Zirka Frometa

Personal information
- Born: Zirka Frometa Castillo 7 June 1963 (age 63) Santiago de Cuba, Cuba

Chess career
- Country: Cuba
- Title: Woman Grandmaster (2008)
- Peak rating: 2285 (January 2004)

= Zirka Frometa =

Cuban chess player (born 1963)

Zirka Frometa Castillo (born 7 June 1963) is a Cuban chess player who holds the FIDE title of Woman Grandmaster (WGM, 2008). She is a three-time winner of the Cuban Women's Chess Championship.

==Biography==
From the early 1980s to the mid-2000s, Zirka Frometa was one of the leading chess players in the Cuba.
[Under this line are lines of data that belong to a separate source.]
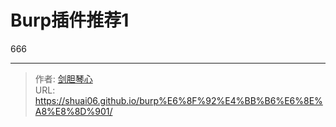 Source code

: # Burp插件推荐1


<!--more-->

666


---

> 作者: [剑胆琴心](http://shuai06.github.io)  
> URL: https://shuai06.github.io/burp%E6%8F%92%E4%BB%B6%E6%8E%A8%E8%8D%901/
Three times she won the Cuban Women's Chess Championships: 1981, 1983, 1987. In 2008 in San Salvador she won Pan American Women's Championship.

Frometa participated twice in the Women's World Chess Championship Interzonal Tournaments:
- In 1985, at Interzonal Tournament in Havana shared 11th-12th place with Asela de Armas Pérez;
- In 1987, at Interzonal Tournament in Tuzla ranked 17th place.

She played for Cuba in the Women's Chess Olympiads:
- In 1984, at third board in the 26th Chess Olympiad (women) in Thessaloniki (+6, =1, -4),
- In 1986, at third board in the 27th Chess Olympiad (women) in Dubai (+8, =2, -2) and won individual bronze medal,
- In 1988, at second board in the 28th Chess Olympiad (women) in Thessaloniki (+7, =2, -4),
- In 1990, at first reserve board in the 29th Chess Olympiad (women) in Novi Sad (+7, =0, -4),
- In 1994, at third board in the 31st Chess Olympiad (women) in Moscow (+4, =1, -5),
- In 2002, at third board in the 35th Chess Olympiad (women) in Bled (+3, =2, -5).

In 1979, Frometa was awarded the FIDE Woman International Master (WIM) title and received the FIDE Woman Grandmaster (WGM) in 2008.